Filippo Tommaso Marinetti (1876-1944)

Up to now, literature has exalted a pensive immobility, ecstasy, and sleep. We intend to exalt aggressive action, a feverish insomnia, the racer's stride, the mortal leap, the punch and the slap. We affirm that the world's magnificence has been enriched by a new beauty: the beauty of speed. . .We will destroy the museums, libraries, academies of every kind, will fight moralism, feminism, every opportunistic or utilitarian cowardice.
— F.T. Marinetti, Futurist Manifesto, February 1909

Filippo Marinetti (1876-1944) was born in Alexandria, the son of a rich Italian merchant. For all his revolutionary nationalism, he was an international figure; educated in Egypt and France he published his first poems in French, and the Futurist Manifesto appeared for the first time in Le Figaro. Marinetti's energy, optimism and charm made him a great impresario; he spent his fortune on the movement he created.

It was in February 1909 that Marinetti, together with three painters, drew up the Futurist Manifesto. First identified as an artistic movement, Futurism quickly developed into an all-embracing worldview. There was Futurist music, painting, and architecture, even Futurist science and cuisine. Futurism advanced the love of energy, of dynamism, of speed, of instinct and intuition, of willpower and youth. It had absolute contempt for the old bourgeois world and praised the purity and beauty of violence.

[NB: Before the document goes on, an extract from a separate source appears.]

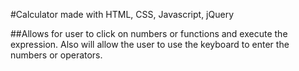 #Calculator made with HTML, CSS, Javascript, jQuery

##Allows for user to click on numbers or functions and execute the expression. Also will allow the user to use the keyboard to enter the numbers or operators.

Early in 1918 Marinetti took the Futurist Manifesto a step further by formulating a political programme for a revolutionary ‘Futurist’ state, the Manifesto of the Partito Politica Futurista [Futurist Political Party]. Uncompromisingly opposed to the Italian monarchy, he advocated, instead, a “technical government of thirty or forty competent young directors with no parliament, to be elected by the whole nation through the trade unions.” There was to be nationalisation of mines and water, confiscation of uncultivated or ill-cultivated land and its redistribution. Conscription was to be gradually abolished and a small volunteer army created. Workers were to have the right to strike and organise public meetings. Freedom of the press was stipulated, as was free education for all. The Manifesto demanded the eight-hour working day, equal salaries for men and women, collective bargaining, social welfare, “the gradual abolition of marriage through easy divorce, the vote for women and their participation in national activity.”

Marinetti’s political programme demanded a revolutionary transformation of every aspect of Italian political, social and economic life. Transcending both the ‘right’ and the ‘left’ of the political spectrum, the Futurists challenged all the accepted old ideas about Man and society. Marinetti also recommended the abolition of the police and prisons. “Prisons,” he wrote, “are ghastly traps which presuppose the most savage Cat-order directed against extremely agreeable and ingenuous Rat-temperaments.” And finally, he urged “the most intransigent anti-clericalism to liberate Italy from churches, priests, friars, nuns, candles and bells.”

The short-lived Futurist party was absorbed in 1919 by Benito Mussolini’s Fasci di combattimento. After standing as a candidate in the 1919 elections, however, Marinetti left the fasci in protest against their willingness to compromise with the Church and the monarchy. He strongly denounced the reactionary tendencies in Mussolini’s movement, in particular the failure to break with those jaded vestiges of the past. By 1920 Mussolini was courting conservative elements in the bourgeoisie and declaring opposition to “political Socialism”. In response many of the Futurists, along with former Socialists, syndicalists, anarchists and Republicans withdrew their support from Mussolini. To these revolutionaries and dissidents, Mussolini’s Fascist party in compromising with the ruling classes and the Church had forfeited any chance of overthrowing the existing order. In fact it had become an instrument, at the service of the reactionary bourgeoisie, used to safeguard the old order.

Mussolini’s rise to power saw the Italian Futurists, in the words of their 1924 congress, “more than ever devoted to ideas and art, far removed from politics…” Although Marinetti repeated his Futurist slogans and upheld the Futurist Manifesto, he accepted election to the Italian Academy created by Mussolini in 1929, declaring “it is important that Futurism be represented in the Academy.”

In 1938, hearing that Hitler wanted to include Futurism in an exhibition of “degenerate art” to be held in a railway carriage that would travel through Europe, Marinetti persuaded Mussolini to refuse to let the train enter Italy, and that December he protested publicly against anti-Semitism. In spite of his age, Marinetti volunteered for active service in the Second World War.

It is only with violence that we can restore the idea of justice…that hygienic, healthy idea which consists in the right of the bravest, of the most disinterested: only then can we restore heroism.